Exercise prompt: What's needed is an exact copy of all the data below, without pictures.

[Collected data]
-=-=-=-=-
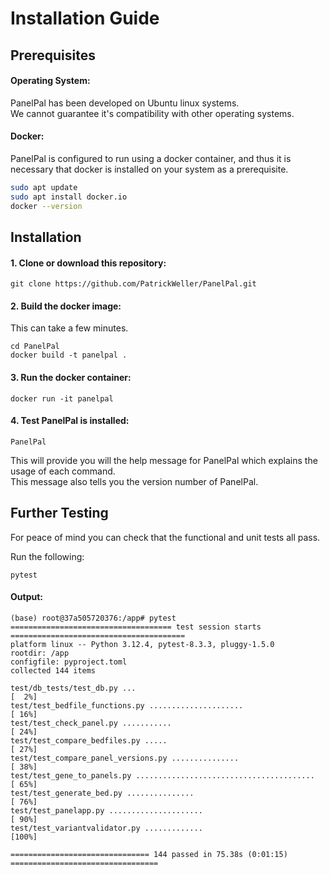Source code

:# Installation Guide

## Prerequisites

#### Operating System:
PanelPal has been developed on Ubuntu linux systems.<br>
We cannot guarantee it's compatibility with other operating systems.

#### Docker:
PanelPal is configured to run using a docker container, and thus it is necessary that docker is installed on your system as a prerequisite.
```bash
sudo apt update
sudo apt install docker.io
docker --version
```

## Installation

#### 1. Clone or download this repository:

   ```
   git clone https://github.com/PatrickWeller/PanelPal.git
   ```

#### 2. Build the docker image:
This can take a few minutes.

```
cd PanelPal
docker build -t panelpal .
```
#### 3. Run the docker container:

```
docker run -it panelpal
```

#### 4. Test PanelPal is installed:

```
PanelPal
```
This will provide you will the help message for PanelPal which explains the usage of each command.<br>
This message also tells you the version number of PanelPal.

## Further Testing

For peace of mind you can check that the functional and unit tests all pass.

Run the following:
```
pytest
```
#### Output:
```
(base) root@37a505720376:/app# pytest
==================================== test session starts =======================================
platform linux -- Python 3.12.4, pytest-8.3.3, pluggy-1.5.0
rootdir: /app
configfile: pyproject.toml
collected 144 items                                                                                                                                                                                   

test/db_tests/test_db.py ...                                                              [  2%]
test/test_bedfile_functions.py .....................                                      [ 16%]
test/test_check_panel.py ...........                                                      [ 24%]
test/test_compare_bedfiles.py .....                                                       [ 27%]
test/test_compare_panel_versions.py ...............                                       [ 38%]
test/test_gene_to_panels.py ........................................                      [ 65%]
test/test_generate_bed.py ...............                                                 [ 76%]
test/test_panelapp.py .....................                                               [ 90%]
test/test_variantvalidator.py .............                                               [100%]

=============================== 144 passed in 75.38s (0:01:15) =================================
```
-=-=-=-=-
Answer for this exercise:
Source code

:# Installation Guide

## Prerequisites

#### Operating System:
PanelPal has been developed on Ubuntu linux systems.<br>
We cannot guarantee it's compatibility with other operating systems.

#### Docker:
PanelPal is configured to run using a docker container, and thus it is necessary that docker is installed on your system as a prerequisite.
```bash
sudo apt update
sudo apt install docker.io
docker --version
```

## Installation

#### 1. Clone or download this repository:

   ```
   git clone https://github.com/PatrickWeller/PanelPal.git
   ```

#### 2. Build the docker image:
This can take a few minutes.

```
cd PanelPal
docker build -t panelpal .
```
#### 3. Run the docker container:

```
docker run -it panelpal
```

#### 4. Test PanelPal is installed:

```
PanelPal
```
This will provide you will the help message for PanelPal which explains the usage of each command.<br>
This message also tells you the version number of PanelPal.

## Further Testing

For peace of mind you can check that the functional and unit tests all pass.

Run the following:
```
pytest
```
#### Output:
```
(base) root@37a505720376:/app# pytest
==================================== test session starts =======================================
platform linux -- Python 3.12.4, pytest-8.3.3, pluggy-1.5.0
rootdir: /app
configfile: pyproject.toml
collected 144 items                                                                                                                                                                                   

test/db_tests/test_db.py ...                                                              [  2%]
test/test_bedfile_functions.py .....................                                      [ 16%]
test/test_check_panel.py ...........                                                      [ 24%]
test/test_compare_bedfiles.py .....                                                       [ 27%]
test/test_compare_panel_versions.py ...............                                       [ 38%]
test/test_gene_to_panels.py ........................................                      [ 65%]
test/test_generate_bed.py ...............                                                 [ 76%]
test/test_panelapp.py .....................                                               [ 90%]
test/test_variantvalidator.py .............                                               [100%]

=============================== 144 passed in 75.38s (0:01:15) =================================
```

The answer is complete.